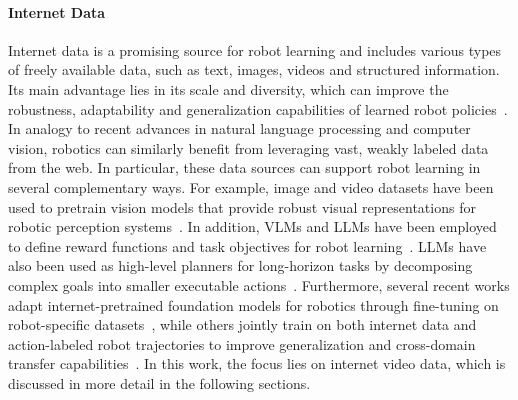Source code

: \paragraph{Internet Data}
	Internet data is a promising source for robot learning and includes various types of freely available data, such as text, images, videos and structured information. Its main advantage lies in its scale and diversity, which can improve the robustness, adaptability and generalization capabilities of learned robot policies~\cite{McCarthy_2025,Eze2024LearningBW}. In analogy to recent advances in natural language processing and computer vision, robotics can similarly benefit from leveraging vast, weakly labeled data from the web. 
	In particular, these data sources can support robot learning in several complementary ways. For example, image and video datasets have been used to pretrain vision models that provide robust visual representations for robotic perception systems~\cite{Nair2022R3MAU, Wang2022VRL3AD}. In addition, \acp{VLM} and \acp{LLM} have been employed to define reward functions and task objectives for robot learning~\cite{Tam2022SemanticEF, Du2023VisionLanguageMA, Yu2023LanguageTR, Klissarov2023MotifIM}. \acp{LLM} have also been used as high-level planners for long-horizon tasks by decomposing complex goals into smaller executable actions~\cite{Ahn2022DoAI, Huang2022InnerME}. Furthermore, several recent works adapt internet-pretrained foundation models for robotics through fine-tuning on robot-specific datasets~\cite{Brohan2023RT2VM, Kim2024OpenVLAAO}, while others jointly train on both internet data and action-labeled robot trajectories to improve generalization and cross-domain transfer capabilities~\cite{Reed2022AGA}.
	In this work, the focus lies on internet video data, which is discussed in more detail in the following sections.



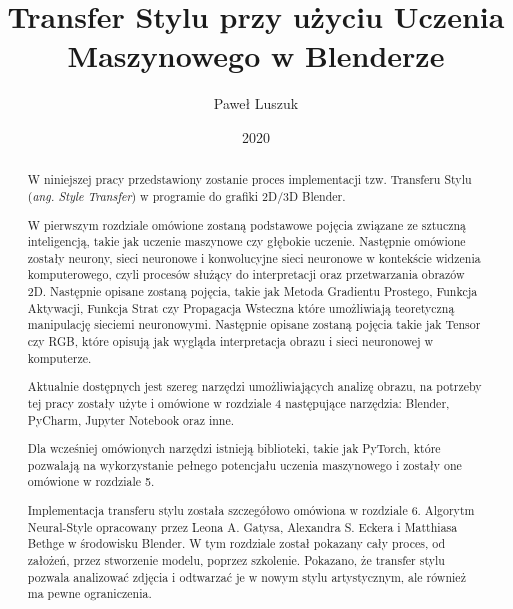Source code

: \documentclass[openright]{xmgr}
\author   {Paweł Luszuk}
\title    {Transfer Stylu przy użyciu Uczenia Maszynowego w Blenderze}
\date     {2020}
\begin{document}
\begin{abstract}

\indent \indent W niniejszej pracy przedstawiony zostanie proces implementacji tzw. Transferu Stylu (\textit{ang. Style Transfer}) w programie do grafiki 2D/3D Blender.

W pierwszym rozdziale omówione zostaną podstawowe pojęcia związane ze sztuczną inteligencją,  takie jak uczenie maszynowe czy głębokie uczenie.  Następnie omówione zostały neurony,  sieci neuronowe i konwolucyjne sieci neuronowe w kontekście widzenia komputerowego,  czyli procesów służący do interpretacji oraz przetwarzania obrazów 2D.  Następnie opisane zostaną pojęcia,  takie jak Metoda Gradientu Prostego,  Funkcja Aktywacji,  Funkcja Strat czy Propagacja Wsteczna które umożliwiają teoretyczną manipulację sieciemi neuronowymi.  Następnie opisane zostaną pojęcia takie jak Tensor czy RGB,  które opisują jak wygląda interpretacja obrazu i sieci neuronowej w komputerze.


Aktualnie dostępnych jest szereg narzędzi umożliwiających analizę obrazu, na potrzeby tej pracy zostały użyte i omówione w rozdziale 4 następujące narzędzia: Blender,  PyCharm,  Jupyter Notebook oraz inne. 

\indent \indent Dla wcześniej omówionych narzędzi istnieją biblioteki, takie jak PyTorch,  które pozwalają na wykorzystanie pełnego potencjału uczenia maszynowego i zostały one omówione w rozdziale 5.

Implementacja transferu stylu została szczegółowo omówiona w rozdziale 6.  Algorytm Neural-Style opracowany przez Leona A. Gatysa,  Alexandra S. Eckera i Matthiasa Bethge w środowisku Blender.  W tym rozdziale został pokazany cały proces,  od założeń,  przez stworzenie modelu,  poprzez szkolenie.  Pokazano,  że transfer stylu pozwala analizować zdjęcia i odtwarzać je w nowym stylu artystycznym, ale również ma pewne ograniczenia. 
\clearpage
\end{abstract}


\maketitle
\end{document}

+ + + + + + +

If a line of the data holds the string "Style", list it.

### Answer space
\indent \indent W niniejszej pracy przedstawiony zostanie proces implementacji tzw. Transferu Stylu (\textit{ang. Style Transfer}) w programie do grafiki 2D/3D Blender.
Implementacja transferu stylu została szczegółowo omówiona w rozdziale 6.  Algorytm Neural-Style opracowany przez Leona A. Gatysa,  Alexandra S. Eckera i Matthiasa Bethge w środowisku Blender.  W tym rozdziale został pokazany cały proces,  od założeń,  przez stworzenie modelu,  poprzez szkolenie.  Pokazano,  że transfer stylu pozwala analizować zdjęcia i odtwarzać je w nowym stylu artystycznym, ale również ma pewne ograniczenia. 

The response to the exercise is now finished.